Chapter 22 - Food as Witness

24 3 5
                                    

Juno melamun memandangi kotak bekal yang ia pangku. Ini dari mamanya, untuk Winda. Sejak mamanya tahu bahwa Winda kembali dengan selamat, mamanya jadi terus bertanya-tanya tentang Winda. Tentang dimana dan bagaimana Winda tinggal, apakah Winda makan dengan baik, bagaimana Winda bisa mendapat uang, apapun itu terkait keperluan dasar Winda. Bahkan mamanya sempat memaksa Juno untuk mengantarkannya ke kosan Winda. Tentu, ibu mana yang tak ingin bertemu anaknya yang telah hilang sekian lama. Namun untung saja Windi berhasil dibujuk oleh Juno dan Niko untuk jangan tiba-tiba mendatangi Winda, mengingat bagaimana reaksi Winda kala Juno memeluknya di hari pertama kembalinya. Winda tampaknya mulai bekerja di tempat fotocopy dan penjilidan kecil dekat kosnya. Lagi-lagi, Juno tahu hal ini karena ia menguntit adiknya itu.
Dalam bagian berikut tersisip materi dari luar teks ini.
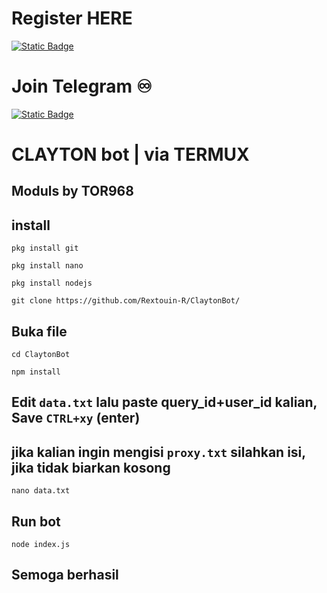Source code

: # Register HERE
[![Static Badge](https://img.shields.io/badge/Telegram-Bot%20Link-Link?style=for-the-badge&logo=Telegram&logoColor=white&logoSize=auto&color=blue)](        )

# Join Telegram  ♾︎ 
[![Static Badge](https://img.shields.io/badge/Telegram-Airdrop◾unlimited-Link?style=for-the-badge&logo=Telegram&logoColor=white&logoSize=auto&color=blue)](https://t.me/UNLXairdop)



# CLAYTON bot | via TERMUX 

## Moduls by TOR968

## install 
```
pkg install git
```
```
pkg install nano
```
```
pkg install nodejs
```
```
git clone https://github.com/Rextouin-R/ClaytonBot/
```
## Buka file
```
cd ClaytonBot
```
```
npm install
```
## Edit `data.txt` lalu paste query_id+user_id kalian, Save `CTRL+xy` (enter) 
## jika kalian ingin mengisi `proxy.txt` silahkan isi, jika tidak biarkan kosong
```
nano data.txt
```
## Run bot
```
node index.js
```
## Semoga berhasil 
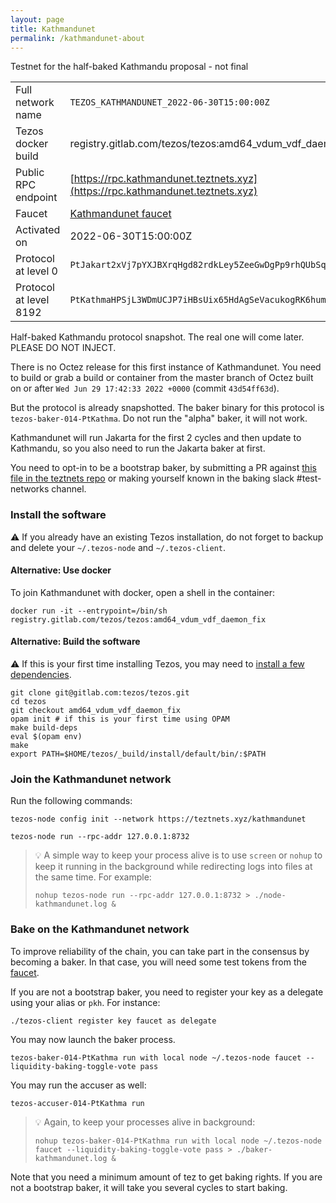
 ```yaml
---
layout: page
title: Kathmandunet
permalink: /kathmandunet-about
---
```


Testnet for the half-baked Kathmandu proposal - not final

| | |
|-------|---------------------|
| Full network name | `TEZOS_KATHMANDUNET_2022-06-30T15:00:00Z` |
| Tezos docker build | registry.gitlab.com/tezos/tezos:amd64_vdum_vdf_daemon_fix |
| Public RPC endpoint | [https://rpc.kathmandunet.teztnets.xyz](https://rpc.kathmandunet.teztnets.xyz) |
| Faucet | [Kathmandunet faucet](https://teztnets.xyz/kathmandunet-faucet) |
| Activated on | 2022-06-30T15:00:00Z |
| Protocol at level 0 |  `PtJakart2xVj7pYXJBXrqHgd82rdkLey5ZeeGwDgPp9rhQUbSqY` |
| Protocol at level 8192 |  `PtKathmaHPSjL3WDmUCJP7iHBsUix65HdAgSeVacukogRK6hum6` |



Half-baked Kathmandu protocol snapshot. The real one will come later. PLEASE DO NOT INJECT.

There is no Octez release for this first instance of Kathmandunet. You need to build or grab a build or container from the master branch of Octez built on or after `Wed Jun 29 17:42:33 2022 +0000` (commit `43d54ff63d`).

But the protocol is already snapshotted. The baker binary for this protocol is `tezos-baker-014-PtKathma`. Do not run the "alpha" baker, it will not work.

Kathmandunet will run Jakarta for the first 2 cycles and then update to Kathmandu, so you also need to run the Jakarta baker at first.

You need to opt-in to be a bootstrap baker, by submitting a PR against [this file in the teztnets repo](https://github.com/oxheadalpha/teztnets/blob/main/kathmandunet/values.yaml) or making yourself known in the baking slack #test-networks channel.


### Install the software

⚠️  If you already have an existing Tezos installation, do not forget to backup and delete your `~/.tezos-node` and `~/.tezos-client`.



#### Alternative: Use docker

To join Kathmandunet with docker, open a shell in the container:

```
docker run -it --entrypoint=/bin/sh registry.gitlab.com/tezos/tezos:amd64_vdum_vdf_daemon_fix
```

#### Alternative: Build the software

⚠️  If this is your first time installing Tezos, you may need to [install a few dependencies](https://tezos.gitlab.io/introduction/howtoget.html#setting-up-the-development-environment-from-scratch).

```
git clone git@gitlab.com:tezos/tezos.git
cd tezos
git checkout amd64_vdum_vdf_daemon_fix
opam init # if this is your first time using OPAM
make build-deps
eval $(opam env)
make
export PATH=$HOME/tezos/_build/install/default/bin/:$PATH
```

### Join the Kathmandunet network

Run the following commands:

```
tezos-node config init --network https://teztnets.xyz/kathmandunet

tezos-node run --rpc-addr 127.0.0.1:8732
```

> 💡 A simple way to keep your process alive is to use `screen` or `nohup` to keep it running in the background while redirecting logs into files at the same time. For example:
>
> ```bash=13
> nohup tezos-node run --rpc-addr 127.0.0.1:8732 > ./node-kathmandunet.log &
> ```


### Bake on the Kathmandunet network

To improve reliability of the chain, you can take part in the consensus by becoming a baker. In that case, you will need some test tokens from the [faucet](https://teztnets.xyz/kathmandunet-faucet).

If you are not a bootstrap baker, you need to register your key as a delegate using your alias or `pkh`. For instance:
```bash=2
./tezos-client register key faucet as delegate
```

You may now launch the baker process.
```bash=3
tezos-baker-014-PtKathma run with local node ~/.tezos-node faucet --liquidity-baking-toggle-vote pass
```

You may run the accuser as well:
```bash=3
tezos-accuser-014-PtKathma run
```

> 💡 Again, to keep your processes alive in background:
>
> ```bash=4
> nohup tezos-baker-014-PtKathma run with local node ~/.tezos-node faucet --liquidity-baking-toggle-vote pass > ./baker-kathmandunet.log &
> ```

Note that you need a minimum amount of tez to get baking rights. If you are not a bootstrap baker, it will take you several cycles to start baking.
Ini adalah minggu kedua Winda kembali ke sekolah. Mamanya berinisiatif menitipkan bekal makan siang untuk Winda, setelah tahu dari Juno bahwa Winda hanya makan siang dengan roti kecil di perpustakaan sekolah. Ya, itu bagus, tapi apakah Winda mau menerimanya?

* * *

"Winda!", panggil Juno kala melihat Winda berjalan sendirian saat istirahat makan siang. Winda menoleh.

"Buat kamu..", ucap Juno sambil menyerahkan kotak bekal titipan mamanya.

Winda melirik kotak itu dan mata Juno secara bergantian selama beberapa saat. Juno tersenyum senang saat Winda menerimanya. Tak ia sangka bahwa Winda mau menerima kotak bekal itu. Ia pikir, Winda pasti menolaknya karena tak ingin terhubung dengan dirinya dan mamanya lagi. Yah, mengingat dahulu Winda yang menolak makan masakan mamanya kala sang mama meminta izin untuk menikah lagi. Ini sebuah kemajuan.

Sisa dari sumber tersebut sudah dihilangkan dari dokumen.